Defending police against Opposition claims that not disclosing speed-camera sites was a ploy to add to the $30 million collected from red-light cameras and Multanova fines each year, Mr McRoberts said driver stupidity had forced police to take drastic steps.

``This will generate enormous public debate. Some will be in favour, others will not -- but the challenge I have is to reduce the road toll,'' he said.

``We are doing it for the right reasons. We want to stop people getting killed on our roads and it has nothing to do with revenue raising. Multanova fines are a voluntary tax.
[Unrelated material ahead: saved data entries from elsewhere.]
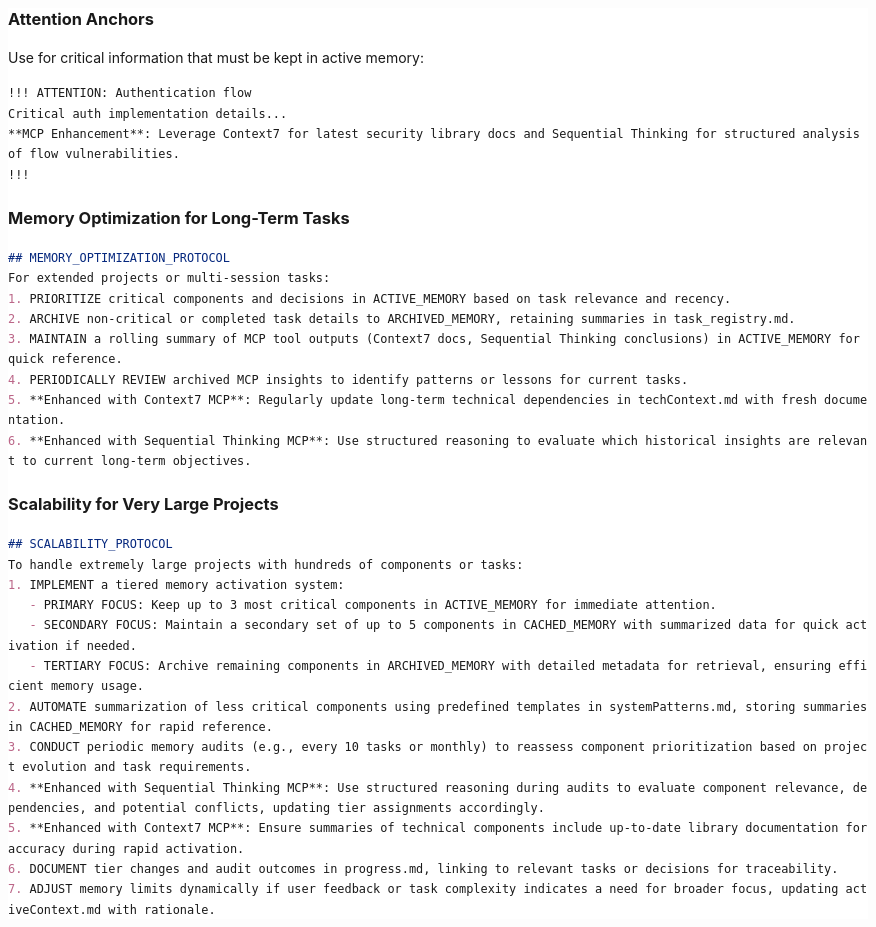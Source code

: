 ### Attention Anchors
Use for critical information that must be kept in active memory:
```markdown
!!! ATTENTION: Authentication flow
Critical auth implementation details...
**MCP Enhancement**: Leverage Context7 for latest security library docs and Sequential Thinking for structured analysis of flow vulnerabilities.
!!!
```

### Memory Optimization for Long-Term Tasks
```markdown
## MEMORY_OPTIMIZATION_PROTOCOL
For extended projects or multi-session tasks:
1. PRIORITIZE critical components and decisions in ACTIVE_MEMORY based on task relevance and recency.
2. ARCHIVE non-critical or completed task details to ARCHIVED_MEMORY, retaining summaries in task_registry.md.
3. MAINTAIN a rolling summary of MCP tool outputs (Context7 docs, Sequential Thinking conclusions) in ACTIVE_MEMORY for quick reference.
4. PERIODICALLY REVIEW archived MCP insights to identify patterns or lessons for current tasks.
5. **Enhanced with Context7 MCP**: Regularly update long-term technical dependencies in techContext.md with fresh documentation.
6. **Enhanced with Sequential Thinking MCP**: Use structured reasoning to evaluate which historical insights are relevant to current long-term objectives.
```

### Scalability for Very Large Projects
```markdown
## SCALABILITY_PROTOCOL
To handle extremely large projects with hundreds of components or tasks:
1. IMPLEMENT a tiered memory activation system:
   - PRIMARY FOCUS: Keep up to 3 most critical components in ACTIVE_MEMORY for immediate attention.
   - SECONDARY FOCUS: Maintain a secondary set of up to 5 components in CACHED_MEMORY with summarized data for quick activation if needed.
   - TERTIARY FOCUS: Archive remaining components in ARCHIVED_MEMORY with detailed metadata for retrieval, ensuring efficient memory usage.
2. AUTOMATE summarization of less critical components using predefined templates in systemPatterns.md, storing summaries in CACHED_MEMORY for rapid reference.
3. CONDUCT periodic memory audits (e.g., every 10 tasks or monthly) to reassess component prioritization based on project evolution and task requirements.
4. **Enhanced with Sequential Thinking MCP**: Use structured reasoning during audits to evaluate component relevance, dependencies, and potential conflicts, updating tier assignments accordingly.
5. **Enhanced with Context7 MCP**: Ensure summaries of technical components include up-to-date library documentation for accuracy during rapid activation.
6. DOCUMENT tier changes and audit outcomes in progress.md, linking to relevant tasks or decisions for traceability.
7. ADJUST memory limits dynamically if user feedback or task complexity indicates a need for broader focus, updating activeContext.md with rationale.
```
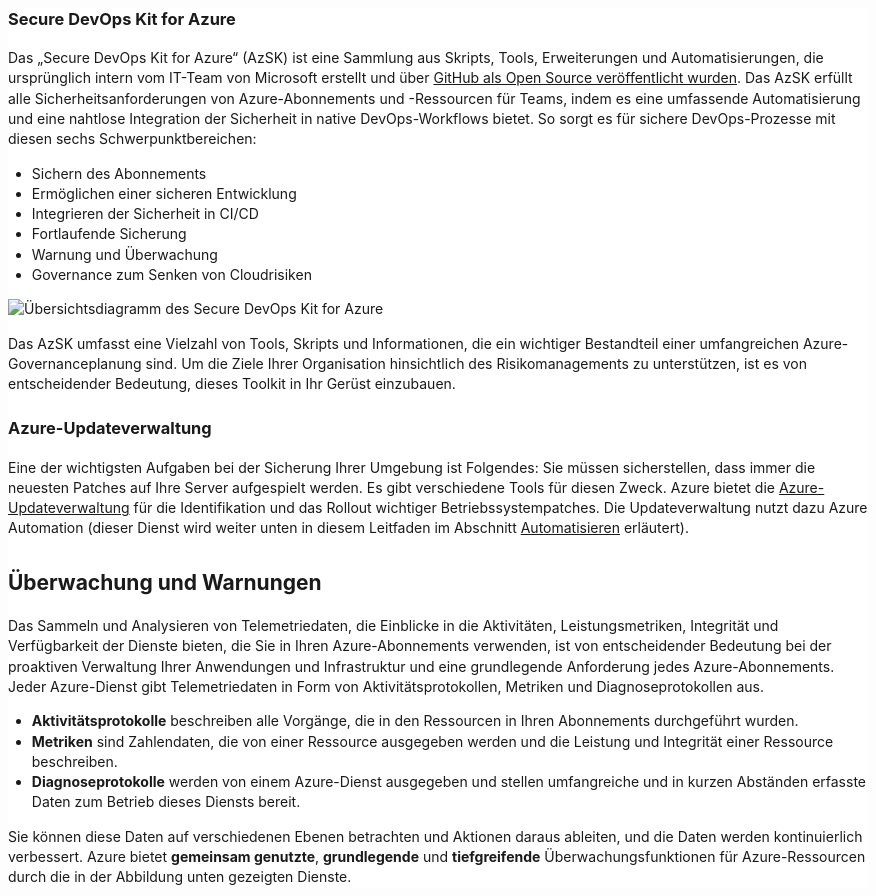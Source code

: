 ### <a name="secure-devops-kit-for-azure"></a>Secure DevOps Kit for Azure

Das „Secure DevOps Kit for Azure“ (AzSK) ist eine Sammlung aus Skripts, Tools, Erweiterungen und Automatisierungen, die ursprünglich intern vom IT-Team von Microsoft erstellt und über [GitHub als Open Source veröffentlicht wurden](https://github.com/azsk/devopskit-docs). Das AzSK erfüllt alle Sicherheitsanforderungen von Azure-Abonnements und -Ressourcen für Teams, indem es eine umfassende Automatisierung und eine nahtlose Integration der Sicherheit in native DevOps-Workflows bietet. So sorgt es für sichere DevOps-Prozesse mit diesen sechs Schwerpunktbereichen:

- Sichern des Abonnements
- Ermöglichen einer sicheren Entwicklung
- Integrieren der Sicherheit in CI/CD
- Fortlaufende Sicherung
- Warnung und Überwachung
- Governance zum Senken von Cloudrisiken

![Übersichtsdiagramm des Secure DevOps Kit for Azure](../_images/reference/secure-devops-kit.png)

Das AzSK umfasst eine Vielzahl von Tools, Skripts und Informationen, die ein wichtiger Bestandteil einer umfangreichen Azure-Governanceplanung sind. Um die Ziele Ihrer Organisation hinsichtlich des Risikomanagements zu unterstützen, ist es von entscheidender Bedeutung, dieses Toolkit in Ihr Gerüst einzubauen.

### <a name="azure-update-management"></a>Azure-Updateverwaltung

Eine der wichtigsten Aufgaben bei der Sicherung Ihrer Umgebung ist Folgendes: Sie müssen sicherstellen, dass immer die neuesten Patches auf Ihre Server aufgespielt werden. Es gibt verschiedene Tools für diesen Zweck. Azure bietet die [Azure-Updateverwaltung](https://docs.microsoft.com/azure/automation/automation-update-management) für die Identifikation und das Rollout wichtiger Betriebssystempatches. Die Updateverwaltung nutzt dazu Azure Automation (dieser Dienst wird weiter unten in diesem Leitfaden im Abschnitt [Automatisieren](#automate) erläutert).

## <a name="monitor-and-alerts"></a>Überwachung und Warnungen

Das Sammeln und Analysieren von Telemetriedaten, die Einblicke in die Aktivitäten, Leistungsmetriken, Integrität und Verfügbarkeit der Dienste bieten, die Sie in Ihren Azure-Abonnements verwenden, ist von entscheidender Bedeutung bei der proaktiven Verwaltung Ihrer Anwendungen und Infrastruktur und eine grundlegende Anforderung jedes Azure-Abonnements. Jeder Azure-Dienst gibt Telemetriedaten in Form von Aktivitätsprotokollen, Metriken und Diagnoseprotokollen aus.

- **Aktivitätsprotokolle** beschreiben alle Vorgänge, die in den Ressourcen in Ihren Abonnements durchgeführt wurden.
- **Metriken** sind Zahlendaten, die von einer Ressource ausgegeben werden und die Leistung und Integrität einer Ressource beschreiben.
- **Diagnoseprotokolle** werden von einem Azure-Dienst ausgegeben und stellen umfangreiche und in kurzen Abständen erfasste Daten zum Betrieb dieses Diensts bereit.

Sie können diese Daten auf verschiedenen Ebenen betrachten und Aktionen daraus ableiten, und die Daten werden kontinuierlich verbessert. Azure bietet **gemeinsam genutzte**, **grundlegende** und **tiefgreifende** Überwachungsfunktionen für Azure-Ressourcen durch die in der Abbildung unten gezeigten Dienste.
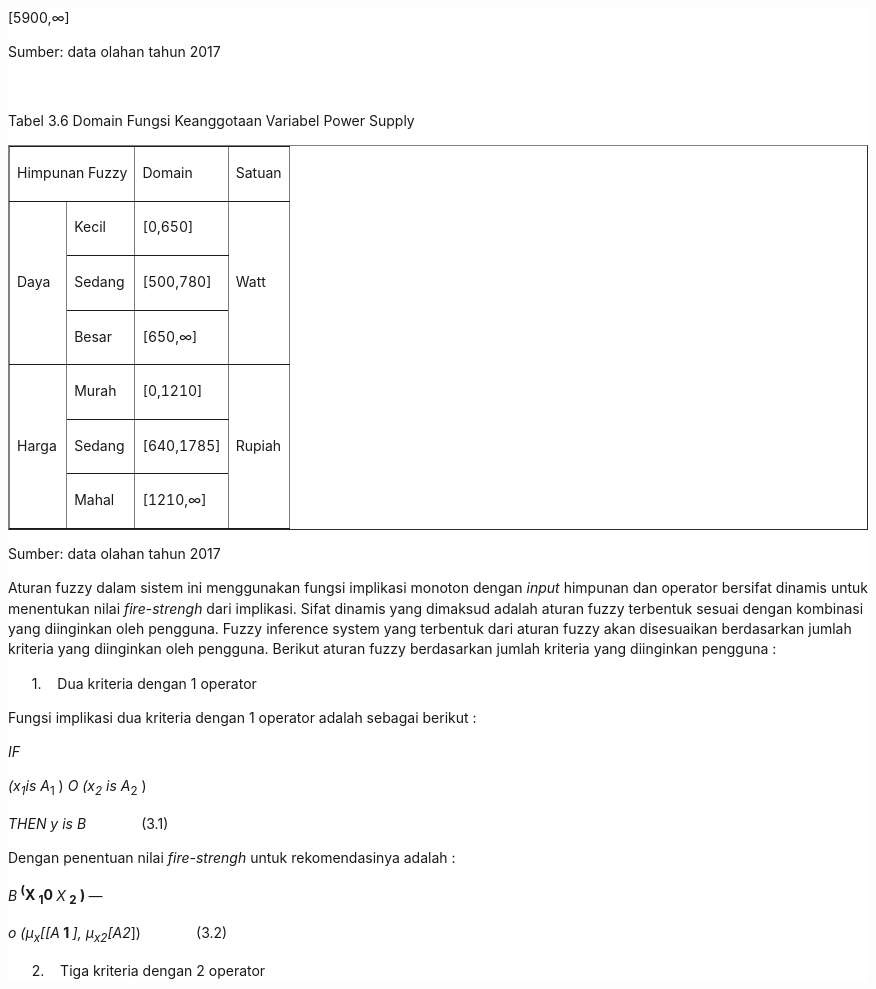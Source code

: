 <p><span class="font7">[5900,∞]</span></p></td></tr>
</table>
<p><span class="font7">Sumber: data olahan tahun 2017</span></p>
</div><br clear="all">
<p><span class="font8">Tabel 3.6 Domain Fungsi Keanggotaan Variabel Power Supply</span></p>
<table border="1">
<tr><td colspan="2" style="vertical-align:top;">
<p><span class="font7">Himpunan Fuzzy</span></p></td><td style="vertical-align:top;">
<p><span class="font7">Domain</span></p></td><td style="vertical-align:top;">
<p><span class="font7">Satuan</span></p></td></tr>
<tr><td rowspan="3" style="vertical-align:middle;">
<p><span class="font7">Daya</span></p></td><td style="vertical-align:top;">
<p><span class="font7">Kecil</span></p></td><td style="vertical-align:top;">
<p><span class="font7">[0,650]</span></p></td><td rowspan="3" style="vertical-align:middle;">
<p><span class="font7">Watt</span></p></td></tr>
<tr><td style="vertical-align:middle;">
<p><span class="font7">Sedang</span></p></td><td style="vertical-align:middle;">
<p><span class="font7">[500,780]</span></p></td></tr>
<tr><td style="vertical-align:top;">
<p><span class="font7">Besar</span></p></td><td style="vertical-align:top;">
<p><span class="font7">[650,∞]</span></p></td></tr>
<tr><td rowspan="3" style="vertical-align:middle;">
<p><span class="font7">Harga</span></p></td><td style="vertical-align:top;">
<p><span class="font7">Murah</span></p></td><td style="vertical-align:top;">
<p><span class="font7">[0,1210]</span></p></td><td rowspan="3" style="vertical-align:middle;">
<p><span class="font7">Rupiah</span></p></td></tr>
<tr><td style="vertical-align:middle;">
<p><span class="font7">Sedang</span></p></td><td style="vertical-align:middle;">
<p><span class="font7">[640,1785]</span></p></td></tr>
<tr><td style="vertical-align:top;">
<p><span class="font7">Mahal</span></p></td><td style="vertical-align:top;">
<p><span class="font7">[1210,∞]</span></p></td></tr>
</table>
<p><span class="font7">Sumber: data olahan tahun 2017</span></p>
<p><span class="font8">Aturan fuzzy dalam sistem ini menggunakan fungsi implikasi monoton dengan </span><span class="font8" style="font-style:italic;">input</span><span class="font8"> himpunan dan operator bersifat dinamis untuk menentukan nilai </span><span class="font8" style="font-style:italic;">fire</span><span class="font8">-</span><span class="font8" style="font-style:italic;">strengh</span><span class="font8"> dari implikasi. Sifat dinamis yang dimaksud adalah aturan fuzzy terbentuk sesuai dengan kombinasi yang diinginkan oleh pengguna. Fuzzy inference system yang terbentuk dari aturan fuzzy akan disesuaikan berdasarkan jumlah kriteria yang diinginkan oleh pengguna. Berikut aturan fuzzy berdasarkan jumlah kriteria yang diinginkan pengguna :</span></p>
<ul style="list-style:none;"><li>
<p><span class="font8">1. &nbsp;&nbsp;&nbsp;Dua kriteria dengan 1 operator</span></p></li></ul>
<p><span class="font8">Fungsi implikasi dua kriteria dengan 1 operator adalah sebagai berikut :</span></p>
<p><span class="font8" style="font-style:italic;">IF</span></p>
<p><span class="font8" style="font-style:italic;">(x<sub>1</sub>is A</span><span class="font8"><sub>1</sub> </span><span class="font7">) </span><span class="font8" style="font-style:italic;">O (x<sub>2</sub> is A</span><span class="font8"><sub>2</sub> </span><span class="font7">)</span></p>
<p><span class="font8" style="font-style:italic;">THEN y is B</span><span class="font8"> &nbsp;&nbsp;&nbsp;&nbsp;&nbsp;&nbsp;&nbsp;&nbsp;&nbsp;&nbsp;&nbsp;&nbsp;&nbsp;(3.1)</span></p>
<p><span class="font8">Dengan penentuan nilai </span><span class="font8" style="font-style:italic;">fire-strengh</span><span class="font8"> untuk rekomendasinya adalah :</span></p>
<p><span class="font8" style="font-style:italic;">B</span><span class="font5" style="font-weight:bold;"> <sup>(</sup>X <sub>1</sub>0 </span><span class="font8" style="font-style:italic;">X</span><span class="font5" style="font-weight:bold;"> <sub>2</sub> ) </span><span class="font7">—</span></p>
<p><span class="font8" style="font-style:italic;">o (μ<sub>x</sub>[[A</span><span class="font5" style="font-weight:bold;"> 1 </span><span class="font8" style="font-style:italic;">], μ<sub>x2</sub>[A2</span><span class="font7">]) &nbsp;&nbsp;&nbsp;&nbsp;&nbsp;&nbsp;&nbsp;&nbsp;&nbsp;&nbsp;&nbsp;&nbsp;&nbsp;</span><span class="font8">(3.2)</span></p>
<ul style="list-style:none;"><li>
<p><span class="font8">2. &nbsp;&nbsp;&nbsp;Tiga kriteria dengan 2 operator</span></p></li></ul>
If you don't speed, you don't pay.

``Coles and Myer don't announce at the front door that, `The person in the red jacket is a security detective so be careful'. So why should I tell people where speed cameras are so that they speed anywhere but at those locations (where they know the speed cameras are)?''

This week, police gave The Sunday Times figures that painted a disturbing picture of driver stupidity on WA roads.

About 30 of the 128 people who died on WA roads were not wearing seat belts; speed and alcohol were blamed for 35 fatal crashes; 97 crashes were on dry roads; 54 were on straight roads and most crashes occurred in daylight and on Sundays.

Most of the dead were aged 17-24.

According to a Road Safety Council report, nine out of 10 West Australians support the use of Multanovas to detect and fine drivers who speed.

But Opposition road safety spokesman John McGrath said not disclosing the location of cameras would be met with cynicism by the community.

``If they drop the advertising of Multanovas it will be seen as a revenue-raising exercise,'' Mr McGrath said.

``As it is, I don't think the Multanovas are going into the right places. They're being put in areas where there are high traffic volumes rather than in high-risk areas.''

Mr McRoberts hopes to stop disclosing the loaction of the Multanovas by Christmas -- a proposal endorsed by the Road Safety Council this week -- and further discussions will take place with Commissioner Karl O'Callaghan in the next fortnight.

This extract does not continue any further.